Prudence "Prue" Murdoch MacLeod (formerly Odey; born 1958) is an Australian-British non-executive director in the media industry. Murdoch is the eldest child and daughter of Australian-born American billionaire media proprietor Rupert Murdoch. She has held several directorial roles in her father's News Corporation, and is currently a board member of Times Newspapers Ltd, a subsidiary of News Corporation.

Early life and education
Prudence Murdoch was born in August 1958 in Adelaide, South Australia. She is the eldest child and first daughter of Australian-born American media mogul Rupert Murdoch, and his first wife, Australian model Patricia Booker.
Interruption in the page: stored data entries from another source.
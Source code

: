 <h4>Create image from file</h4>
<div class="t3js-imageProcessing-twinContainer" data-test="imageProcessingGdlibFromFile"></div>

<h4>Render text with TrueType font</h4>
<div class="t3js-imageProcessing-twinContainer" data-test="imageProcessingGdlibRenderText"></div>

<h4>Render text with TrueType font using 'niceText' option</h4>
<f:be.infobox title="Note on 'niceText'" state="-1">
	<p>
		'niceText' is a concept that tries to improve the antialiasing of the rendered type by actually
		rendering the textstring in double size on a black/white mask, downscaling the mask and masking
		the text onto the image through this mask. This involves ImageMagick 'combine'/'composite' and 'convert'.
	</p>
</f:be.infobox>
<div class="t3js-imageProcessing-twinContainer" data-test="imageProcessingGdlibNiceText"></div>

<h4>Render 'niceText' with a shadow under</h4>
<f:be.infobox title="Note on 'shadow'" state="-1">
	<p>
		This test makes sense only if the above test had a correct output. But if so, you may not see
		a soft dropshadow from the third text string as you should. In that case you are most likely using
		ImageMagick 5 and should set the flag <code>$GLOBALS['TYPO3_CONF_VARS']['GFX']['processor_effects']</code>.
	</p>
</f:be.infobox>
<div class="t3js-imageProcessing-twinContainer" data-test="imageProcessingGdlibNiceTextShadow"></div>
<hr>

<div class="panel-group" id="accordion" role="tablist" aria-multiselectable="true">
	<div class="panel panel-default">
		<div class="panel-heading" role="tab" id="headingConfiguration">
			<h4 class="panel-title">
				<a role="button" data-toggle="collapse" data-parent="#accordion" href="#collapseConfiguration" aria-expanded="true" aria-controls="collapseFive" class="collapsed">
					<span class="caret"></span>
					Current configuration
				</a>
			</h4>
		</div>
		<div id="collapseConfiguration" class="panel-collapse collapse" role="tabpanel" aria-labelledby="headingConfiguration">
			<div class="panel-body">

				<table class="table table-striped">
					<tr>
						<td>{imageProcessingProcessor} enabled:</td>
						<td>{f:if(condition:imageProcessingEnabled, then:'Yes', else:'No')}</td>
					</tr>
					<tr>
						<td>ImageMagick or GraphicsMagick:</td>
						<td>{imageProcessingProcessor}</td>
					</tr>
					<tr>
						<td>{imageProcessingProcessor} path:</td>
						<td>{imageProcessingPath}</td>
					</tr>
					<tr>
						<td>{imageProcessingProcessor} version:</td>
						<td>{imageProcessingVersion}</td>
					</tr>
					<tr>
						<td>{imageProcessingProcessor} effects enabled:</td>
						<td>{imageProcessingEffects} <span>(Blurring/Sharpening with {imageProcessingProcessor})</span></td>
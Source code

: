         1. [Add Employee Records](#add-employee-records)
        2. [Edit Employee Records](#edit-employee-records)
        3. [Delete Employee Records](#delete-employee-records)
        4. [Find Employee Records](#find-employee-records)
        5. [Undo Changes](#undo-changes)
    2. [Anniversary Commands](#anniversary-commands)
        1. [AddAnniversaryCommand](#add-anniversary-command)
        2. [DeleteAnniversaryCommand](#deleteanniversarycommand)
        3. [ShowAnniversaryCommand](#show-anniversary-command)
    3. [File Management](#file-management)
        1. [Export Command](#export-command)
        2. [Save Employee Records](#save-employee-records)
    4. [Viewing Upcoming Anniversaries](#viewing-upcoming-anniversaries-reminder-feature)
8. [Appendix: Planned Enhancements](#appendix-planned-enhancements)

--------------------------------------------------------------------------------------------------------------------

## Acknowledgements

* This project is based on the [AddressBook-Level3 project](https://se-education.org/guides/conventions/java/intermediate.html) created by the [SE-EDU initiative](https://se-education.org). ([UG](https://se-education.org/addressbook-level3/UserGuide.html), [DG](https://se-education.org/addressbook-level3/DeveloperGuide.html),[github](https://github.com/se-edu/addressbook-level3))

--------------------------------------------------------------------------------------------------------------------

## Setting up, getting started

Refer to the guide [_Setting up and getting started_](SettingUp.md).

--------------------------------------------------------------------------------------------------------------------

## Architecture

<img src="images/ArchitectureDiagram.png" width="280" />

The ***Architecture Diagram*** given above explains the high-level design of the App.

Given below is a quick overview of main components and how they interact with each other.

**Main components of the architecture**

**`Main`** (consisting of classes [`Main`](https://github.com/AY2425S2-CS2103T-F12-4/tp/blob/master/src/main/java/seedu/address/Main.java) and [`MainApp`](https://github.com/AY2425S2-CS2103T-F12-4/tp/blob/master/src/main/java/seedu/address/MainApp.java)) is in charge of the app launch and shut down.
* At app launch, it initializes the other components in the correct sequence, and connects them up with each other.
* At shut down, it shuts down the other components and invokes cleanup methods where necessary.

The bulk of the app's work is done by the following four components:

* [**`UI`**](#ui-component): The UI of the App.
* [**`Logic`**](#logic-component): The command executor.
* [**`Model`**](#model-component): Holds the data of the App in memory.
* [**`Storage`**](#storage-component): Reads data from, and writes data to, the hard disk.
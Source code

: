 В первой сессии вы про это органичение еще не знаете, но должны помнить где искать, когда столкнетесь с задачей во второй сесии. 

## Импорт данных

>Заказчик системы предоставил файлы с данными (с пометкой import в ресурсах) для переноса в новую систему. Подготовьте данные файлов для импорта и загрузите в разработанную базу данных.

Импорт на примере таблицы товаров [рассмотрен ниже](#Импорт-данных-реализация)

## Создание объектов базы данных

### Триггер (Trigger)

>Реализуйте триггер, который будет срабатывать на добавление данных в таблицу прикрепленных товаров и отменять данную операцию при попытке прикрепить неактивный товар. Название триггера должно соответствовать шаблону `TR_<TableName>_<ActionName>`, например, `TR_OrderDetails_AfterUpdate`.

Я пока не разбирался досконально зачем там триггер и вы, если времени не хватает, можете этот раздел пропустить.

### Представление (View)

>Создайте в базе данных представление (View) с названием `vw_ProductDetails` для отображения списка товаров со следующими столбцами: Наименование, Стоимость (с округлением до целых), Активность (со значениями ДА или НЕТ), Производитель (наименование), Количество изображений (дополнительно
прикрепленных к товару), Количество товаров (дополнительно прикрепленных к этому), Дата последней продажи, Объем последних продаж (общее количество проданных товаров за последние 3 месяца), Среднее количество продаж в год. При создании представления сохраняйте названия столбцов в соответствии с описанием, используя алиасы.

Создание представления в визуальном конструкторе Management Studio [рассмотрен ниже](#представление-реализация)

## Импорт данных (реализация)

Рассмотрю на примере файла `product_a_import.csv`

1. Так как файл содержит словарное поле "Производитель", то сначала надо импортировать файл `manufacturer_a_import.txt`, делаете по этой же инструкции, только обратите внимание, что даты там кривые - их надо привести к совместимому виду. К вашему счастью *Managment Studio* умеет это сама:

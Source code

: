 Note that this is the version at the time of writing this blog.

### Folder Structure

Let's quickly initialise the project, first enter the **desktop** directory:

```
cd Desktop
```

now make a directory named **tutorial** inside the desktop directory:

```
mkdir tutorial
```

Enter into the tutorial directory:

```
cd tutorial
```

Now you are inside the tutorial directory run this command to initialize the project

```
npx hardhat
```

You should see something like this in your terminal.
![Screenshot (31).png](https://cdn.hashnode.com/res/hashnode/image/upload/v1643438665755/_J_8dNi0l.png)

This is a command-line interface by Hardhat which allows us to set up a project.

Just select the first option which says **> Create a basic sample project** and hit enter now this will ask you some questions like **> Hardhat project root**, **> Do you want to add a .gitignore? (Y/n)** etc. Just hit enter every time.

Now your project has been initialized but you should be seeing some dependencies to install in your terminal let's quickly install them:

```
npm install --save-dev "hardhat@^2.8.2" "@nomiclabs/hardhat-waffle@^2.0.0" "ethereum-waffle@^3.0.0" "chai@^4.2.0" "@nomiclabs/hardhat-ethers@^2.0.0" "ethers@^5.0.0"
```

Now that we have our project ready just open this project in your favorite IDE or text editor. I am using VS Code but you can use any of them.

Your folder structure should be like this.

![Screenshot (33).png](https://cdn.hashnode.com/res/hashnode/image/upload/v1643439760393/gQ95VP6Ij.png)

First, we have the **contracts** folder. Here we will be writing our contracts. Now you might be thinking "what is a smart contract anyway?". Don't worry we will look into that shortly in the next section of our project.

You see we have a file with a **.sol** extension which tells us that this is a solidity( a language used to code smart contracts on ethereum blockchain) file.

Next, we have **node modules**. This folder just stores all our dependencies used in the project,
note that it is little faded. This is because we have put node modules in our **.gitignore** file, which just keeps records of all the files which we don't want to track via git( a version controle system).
She was raised in Adelaide until 1968, one year after her parents' divorce, when she moved to London with her father and stepmother Anna Torv after his purchase of the tabloid newspaper publishing company, News of the World. She received her secondary education at a state school in London, and at the Dalton School in Manhattan after her family relocated to New York City. Murdoch subsequently returned to London where she worked briefly as a tabloid researcher and journalist for News of the World.

Personal life
Murdoch is described, in relation to her inheritance, as "the only one of [Rupert Murdoch's] children not directly competing for his business affections". After her parents' divorce, Murdoch's mother married a Swiss national and began to lead a life of partying, often neglecting Murdoch. In addition to a poor relationship with her own mother, Murdoch also had a poor relationship with her ex-stepmother, Anna Torv.

Marriages and children
In 1985, Murdoch married Crispin Odey, an English financier who would go on to become the highest-earning hedge fund manager in London. The pair were married only briefly, separating and divorcing within 15 months of their marriage. They had no children.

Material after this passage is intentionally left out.